Urban Dynamics: Benefits and Uses
Why Are We Doing This Work ?
The rapid growth of urban and suburban areas has many environmental
impacts and is a major issue in today's world. By better understanding the
growth that has already occurred and the resultant impacts, we can better
predict future growth and impacts. This results in better planning.
Work will provide a greater understanding of urban land use change.
- Provides insight into the interactions between the physiographic
and socio-economic variables which contribute to urban growth.
- Provides a better understanding of the issues involved in temporal
land cover characterization for urban areas.
- Applied within the objective scientific
framework of the USGS, yields credible and comprehensive insights
into the character and impacts of land use change that can contribute
to economic growth balanced with environmental protection.
- Provides urban planners, policy and decision makers, earth
scientists, and global change researchers with the information necessary to
measure trends in urban sprawl, analyze patterns of water pollution and
sedimentation, examine the impacts of development on ecosystems, and
develop predictive modeling techniques to better forecast future areas
of urban growth.
- Provides the data necessary for understanding the linkages between
land use change and the nutrient loads and sedimentation rates measured in
dated sediment cores.
Work will provide other long-term benefits.

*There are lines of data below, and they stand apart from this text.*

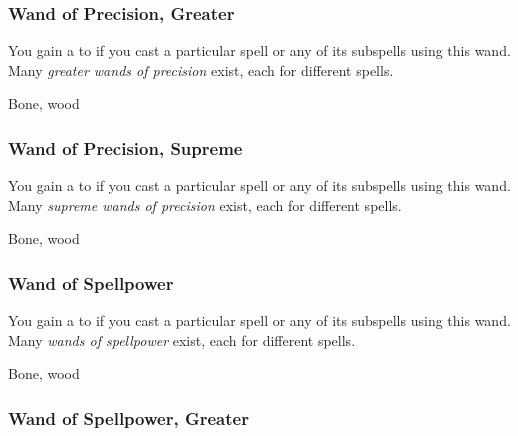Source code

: \lowercase{\hypertarget{item:Wand of Precision, Greater}{}}\label{item:Wand of Precision, Greater}
\hypertarget{item:Wand of Precision, Greater}{\subsubsection{Wand of Precision, Greater\hfill{}}}

You gain a   to  if you cast a particular spell or any of its subspells using this wand.
Many \textit{greater wands of precision} exist, each for different spells.



 


 Bone, wood


\lowercase{\hypertarget{item:Wand of Precision, Supreme}{}}\label{item:Wand of Precision, Supreme}
\hypertarget{item:Wand of Precision, Supreme}{\subsubsection{Wand of Precision, Supreme\hfill{}}}

You gain a   to  if you cast a particular spell or any of its subspells using this wand.
Many \textit{supreme wands of precision} exist, each for different spells.



 


 Bone, wood


\lowercase{\hypertarget{item:Wand of Spellpower}{}}\label{item:Wand of Spellpower}
\hypertarget{item:Wand of Spellpower}{\subsubsection{Wand of Spellpower\hfill{}}}

You gain a   to  if you cast a particular spell or any of its subspells using this wand.
Many \textit{wands of spellpower} exist, each for different spells.



 


 Bone, wood


\lowercase{\hypertarget{item:Wand of Spellpower, Greater}{}}\label{item:Wand of Spellpower, Greater}
\hypertarget{item:Wand of Spellpower, Greater}{\subsubsection{Wand of Spellpower, Greater\hfill{}}}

- Establishes program that provides a spatial inventory and a
geographic assessment of the land use changes occurring in the nation's
largest metropolitan regions.
- Establishes a methodology, based on advanced spatial analysis
techniques, to accurately document and evaluate the land use changes
resulting from the dynamics of urban and rural growth patterns.
- Establishes more innovative partnerships and contracts with the
private sector.
- Capitalizes on the USGS investment in the national
topographic map and remote sensing data archives.
- Increases public awareness of USGS products, especially historical
archives, and promote the use of USGS spatial data with current GIS tools.
- Brings public and private groups together to start developing these
integrated temporal datasets that are required to monitor, analyze and
predict urban growth patterns and landscape change.